Switzerland's Appenzellerland is quintessential Swiss, in so much as it looks as foreigners would expect Switzerland to appear with dairy cows, trimmed pastures and garden gnomes.
We set out for Appenzellerland at the eastern edge of Switzerland on Saturday morning. The first two hours of the train-ride from Switzerland’s Bernese region, where we live, to Switzerland’s east feels as though it is on straight rails, such is its swiftness, but the tone changes on the last train switch. There, the train moseys over rails that bend through a valley, perched up mid-slope with a steep pitch bottoming out in rivers and creeks below.
Cattle appear in the landscape in greater numbers, including a few in what looks like exceedingly tiny farmyards or generous back lawns.
We took a brief stop at Kronberg to try out the bobsled ride. It is a short pit stop of a place and our first introduction to Switzerland’s German region where we quickly learned that English was more welcome than French.

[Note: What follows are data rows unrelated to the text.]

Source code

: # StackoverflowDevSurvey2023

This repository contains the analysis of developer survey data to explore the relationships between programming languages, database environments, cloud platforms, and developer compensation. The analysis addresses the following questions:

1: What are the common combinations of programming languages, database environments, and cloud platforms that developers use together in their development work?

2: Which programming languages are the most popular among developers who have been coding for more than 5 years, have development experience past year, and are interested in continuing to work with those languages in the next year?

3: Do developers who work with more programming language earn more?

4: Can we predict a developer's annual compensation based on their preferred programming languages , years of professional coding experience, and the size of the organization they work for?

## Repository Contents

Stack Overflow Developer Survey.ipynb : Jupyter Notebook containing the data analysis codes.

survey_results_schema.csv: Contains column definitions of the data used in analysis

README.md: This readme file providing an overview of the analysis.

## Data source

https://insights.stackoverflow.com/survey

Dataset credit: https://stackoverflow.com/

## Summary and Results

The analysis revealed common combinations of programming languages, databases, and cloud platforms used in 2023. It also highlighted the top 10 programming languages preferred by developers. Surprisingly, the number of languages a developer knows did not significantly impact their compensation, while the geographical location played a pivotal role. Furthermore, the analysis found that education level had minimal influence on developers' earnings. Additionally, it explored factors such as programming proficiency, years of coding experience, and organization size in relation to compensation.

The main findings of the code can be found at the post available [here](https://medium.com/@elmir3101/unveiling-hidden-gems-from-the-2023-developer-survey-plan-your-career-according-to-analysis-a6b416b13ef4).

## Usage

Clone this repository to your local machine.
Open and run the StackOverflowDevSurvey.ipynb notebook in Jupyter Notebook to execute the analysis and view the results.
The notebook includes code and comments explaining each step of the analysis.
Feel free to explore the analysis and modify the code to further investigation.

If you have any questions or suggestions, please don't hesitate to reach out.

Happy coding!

Despite the worldwide-held view that Switzerland is a happy multicultural land, close-up things look a little different. The French, Italian, German and Romanesque populations abide one another in a strange state of suspended animation where nationally they are welded as one, but locally, are in dozens of little pieces, each asserting cultural superiority over the other, like Manitobans over Saskatchewanites.
We’ve heard rumblings about this before – how the Germans resent the French for refusing to learn German, although almost every German speaks French, or so we were told. It turns out that is not true. At Kronberg, the Swiss-German pointedly did not speak French, and any attempts to speak French to them produced scowls that suggested we had walked into a room where the occupants were pausing from a heated argument, but would recommence the minute we left.
We started off with French at the Kronberg bobsled ticket desk, but the clerk looked at us as if we had just said, “Nabadaba ding dong, ala laga bingo!” – which we might have. Our French is still very rough, and so we switched to English. The man took our money, but when we asked where to go next, he gave a general wave to his right and said, “Just go around there, it will be obvious.”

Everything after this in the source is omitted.